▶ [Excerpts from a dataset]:
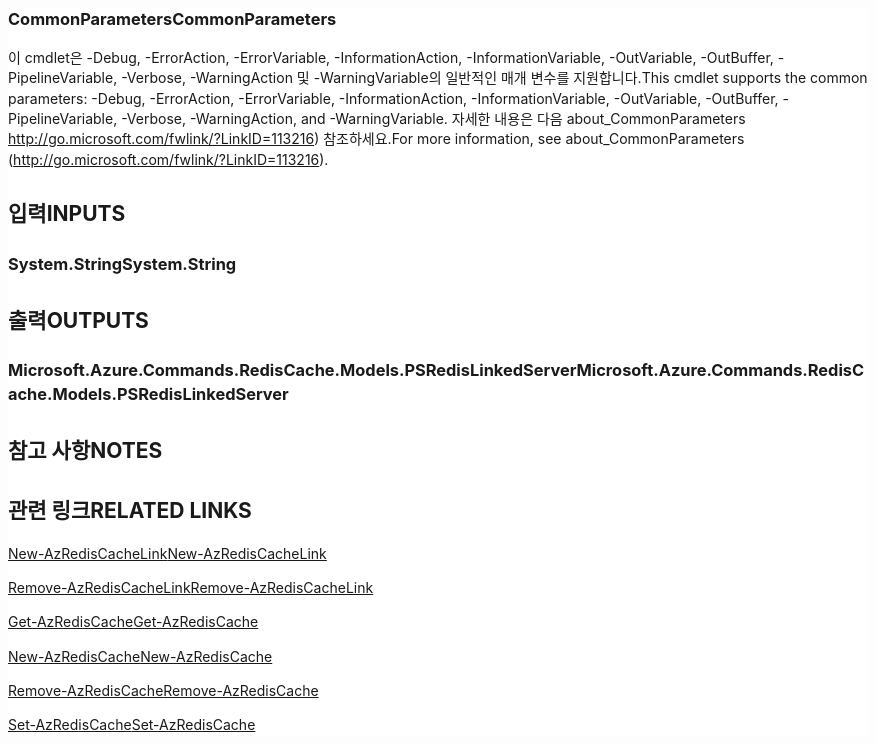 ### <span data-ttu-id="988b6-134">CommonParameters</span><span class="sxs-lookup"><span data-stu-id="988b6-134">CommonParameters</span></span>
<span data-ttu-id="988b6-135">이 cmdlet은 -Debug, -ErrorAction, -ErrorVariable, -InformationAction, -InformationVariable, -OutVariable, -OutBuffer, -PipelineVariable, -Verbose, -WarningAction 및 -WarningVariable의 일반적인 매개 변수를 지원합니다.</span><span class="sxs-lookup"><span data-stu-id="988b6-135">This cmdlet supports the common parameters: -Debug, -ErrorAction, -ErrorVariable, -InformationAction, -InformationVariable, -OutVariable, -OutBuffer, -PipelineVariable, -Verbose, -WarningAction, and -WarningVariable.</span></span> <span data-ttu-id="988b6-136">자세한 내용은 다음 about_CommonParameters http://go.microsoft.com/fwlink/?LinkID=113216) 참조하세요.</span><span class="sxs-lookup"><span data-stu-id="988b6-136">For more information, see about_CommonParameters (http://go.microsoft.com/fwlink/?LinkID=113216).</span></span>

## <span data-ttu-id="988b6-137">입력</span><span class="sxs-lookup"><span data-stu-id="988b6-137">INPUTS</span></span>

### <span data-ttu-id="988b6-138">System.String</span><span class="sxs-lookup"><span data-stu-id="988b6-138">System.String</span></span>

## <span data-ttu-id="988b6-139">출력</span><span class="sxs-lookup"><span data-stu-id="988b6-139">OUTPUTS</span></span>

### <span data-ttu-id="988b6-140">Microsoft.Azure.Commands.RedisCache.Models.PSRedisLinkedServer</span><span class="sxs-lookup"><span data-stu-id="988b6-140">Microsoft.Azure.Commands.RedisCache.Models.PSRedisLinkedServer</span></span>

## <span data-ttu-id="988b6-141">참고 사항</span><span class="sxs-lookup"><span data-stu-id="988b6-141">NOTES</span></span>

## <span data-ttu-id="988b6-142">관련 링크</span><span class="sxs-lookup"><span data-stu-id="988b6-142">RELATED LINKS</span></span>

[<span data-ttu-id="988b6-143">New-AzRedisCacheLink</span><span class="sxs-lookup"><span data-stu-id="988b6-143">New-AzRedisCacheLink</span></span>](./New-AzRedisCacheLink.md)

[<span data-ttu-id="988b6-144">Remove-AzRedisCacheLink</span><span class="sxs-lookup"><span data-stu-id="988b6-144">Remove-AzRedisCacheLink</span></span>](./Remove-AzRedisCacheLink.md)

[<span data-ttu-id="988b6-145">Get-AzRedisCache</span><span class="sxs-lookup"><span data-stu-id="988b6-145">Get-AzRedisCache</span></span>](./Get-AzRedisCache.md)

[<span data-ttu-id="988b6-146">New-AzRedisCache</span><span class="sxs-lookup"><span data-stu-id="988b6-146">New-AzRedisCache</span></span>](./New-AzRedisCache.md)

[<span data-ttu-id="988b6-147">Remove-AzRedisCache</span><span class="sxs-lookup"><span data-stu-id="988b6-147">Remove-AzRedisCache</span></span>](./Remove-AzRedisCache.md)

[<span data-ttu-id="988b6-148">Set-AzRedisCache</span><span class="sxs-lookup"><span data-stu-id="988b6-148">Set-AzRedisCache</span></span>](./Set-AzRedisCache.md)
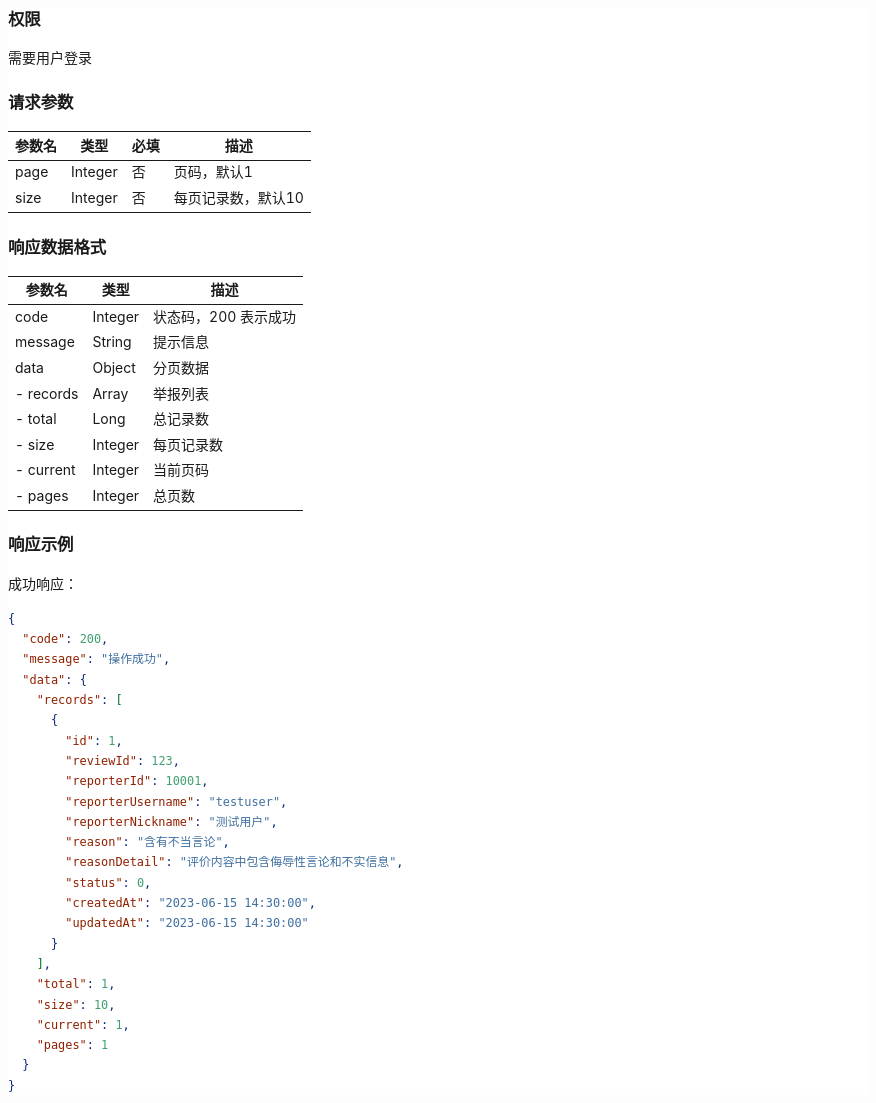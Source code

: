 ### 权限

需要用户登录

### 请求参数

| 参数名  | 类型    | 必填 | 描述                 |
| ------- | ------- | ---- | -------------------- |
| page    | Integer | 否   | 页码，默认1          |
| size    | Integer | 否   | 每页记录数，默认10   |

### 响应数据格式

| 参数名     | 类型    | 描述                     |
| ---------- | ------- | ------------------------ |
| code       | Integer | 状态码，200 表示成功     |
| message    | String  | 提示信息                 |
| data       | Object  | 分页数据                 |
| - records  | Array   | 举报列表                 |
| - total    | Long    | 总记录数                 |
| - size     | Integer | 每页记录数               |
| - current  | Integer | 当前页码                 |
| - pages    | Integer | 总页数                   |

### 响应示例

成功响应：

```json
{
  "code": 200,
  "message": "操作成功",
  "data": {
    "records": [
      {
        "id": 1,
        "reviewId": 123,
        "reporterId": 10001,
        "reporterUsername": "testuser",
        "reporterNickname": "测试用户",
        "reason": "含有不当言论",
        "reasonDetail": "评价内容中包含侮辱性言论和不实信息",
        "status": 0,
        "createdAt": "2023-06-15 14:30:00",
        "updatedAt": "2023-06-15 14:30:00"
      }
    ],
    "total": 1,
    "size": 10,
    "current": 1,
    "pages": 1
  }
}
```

...

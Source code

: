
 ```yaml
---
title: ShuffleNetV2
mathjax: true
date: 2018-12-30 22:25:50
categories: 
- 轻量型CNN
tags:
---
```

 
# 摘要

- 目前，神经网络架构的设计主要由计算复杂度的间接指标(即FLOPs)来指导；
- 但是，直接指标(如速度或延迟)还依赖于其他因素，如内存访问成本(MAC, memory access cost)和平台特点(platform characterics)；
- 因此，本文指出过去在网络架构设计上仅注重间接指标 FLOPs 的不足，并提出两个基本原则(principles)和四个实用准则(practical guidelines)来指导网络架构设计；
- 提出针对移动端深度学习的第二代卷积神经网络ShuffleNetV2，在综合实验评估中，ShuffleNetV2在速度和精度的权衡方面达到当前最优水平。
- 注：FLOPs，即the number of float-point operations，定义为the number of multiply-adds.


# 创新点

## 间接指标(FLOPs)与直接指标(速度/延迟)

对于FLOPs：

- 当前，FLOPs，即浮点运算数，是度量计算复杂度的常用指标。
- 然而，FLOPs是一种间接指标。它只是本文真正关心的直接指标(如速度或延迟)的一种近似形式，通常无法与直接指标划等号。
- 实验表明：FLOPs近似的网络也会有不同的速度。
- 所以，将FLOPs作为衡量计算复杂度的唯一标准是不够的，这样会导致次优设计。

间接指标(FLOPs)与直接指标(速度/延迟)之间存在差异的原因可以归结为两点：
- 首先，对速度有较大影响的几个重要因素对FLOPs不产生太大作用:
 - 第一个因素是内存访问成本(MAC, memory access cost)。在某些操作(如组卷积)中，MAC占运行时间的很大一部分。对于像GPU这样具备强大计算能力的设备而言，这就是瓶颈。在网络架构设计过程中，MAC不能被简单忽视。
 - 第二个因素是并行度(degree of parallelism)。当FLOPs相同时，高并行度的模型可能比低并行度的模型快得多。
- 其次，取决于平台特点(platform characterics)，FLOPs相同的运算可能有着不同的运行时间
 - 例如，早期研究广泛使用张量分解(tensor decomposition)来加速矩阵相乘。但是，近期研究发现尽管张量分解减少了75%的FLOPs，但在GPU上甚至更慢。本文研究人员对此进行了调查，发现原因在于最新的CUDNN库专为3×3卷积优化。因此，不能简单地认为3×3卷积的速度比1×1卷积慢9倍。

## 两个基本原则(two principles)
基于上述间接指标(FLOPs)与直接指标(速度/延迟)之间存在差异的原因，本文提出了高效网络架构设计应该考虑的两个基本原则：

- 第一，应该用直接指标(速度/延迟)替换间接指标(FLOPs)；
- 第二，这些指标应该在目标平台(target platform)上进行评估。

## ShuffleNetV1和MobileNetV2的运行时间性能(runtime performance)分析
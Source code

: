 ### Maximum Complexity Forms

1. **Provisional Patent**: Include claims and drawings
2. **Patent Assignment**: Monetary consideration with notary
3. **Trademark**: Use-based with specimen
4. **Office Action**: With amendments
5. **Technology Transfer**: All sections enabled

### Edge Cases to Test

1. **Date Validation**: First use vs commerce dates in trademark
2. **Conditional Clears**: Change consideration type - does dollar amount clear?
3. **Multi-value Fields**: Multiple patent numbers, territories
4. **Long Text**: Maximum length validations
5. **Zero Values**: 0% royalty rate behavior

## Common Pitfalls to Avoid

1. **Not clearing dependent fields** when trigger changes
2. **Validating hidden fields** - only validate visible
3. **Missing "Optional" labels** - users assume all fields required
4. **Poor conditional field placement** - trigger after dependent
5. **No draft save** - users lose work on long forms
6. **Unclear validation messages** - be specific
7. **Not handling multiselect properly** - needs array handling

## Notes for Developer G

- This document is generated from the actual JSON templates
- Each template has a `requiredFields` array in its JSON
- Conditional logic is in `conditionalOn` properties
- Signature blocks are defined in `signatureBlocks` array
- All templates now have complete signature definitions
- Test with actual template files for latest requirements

▶ [What is needed]: Count the lines in the records that include the word "actual". Report the total alone.

▶ [Answer section]: 2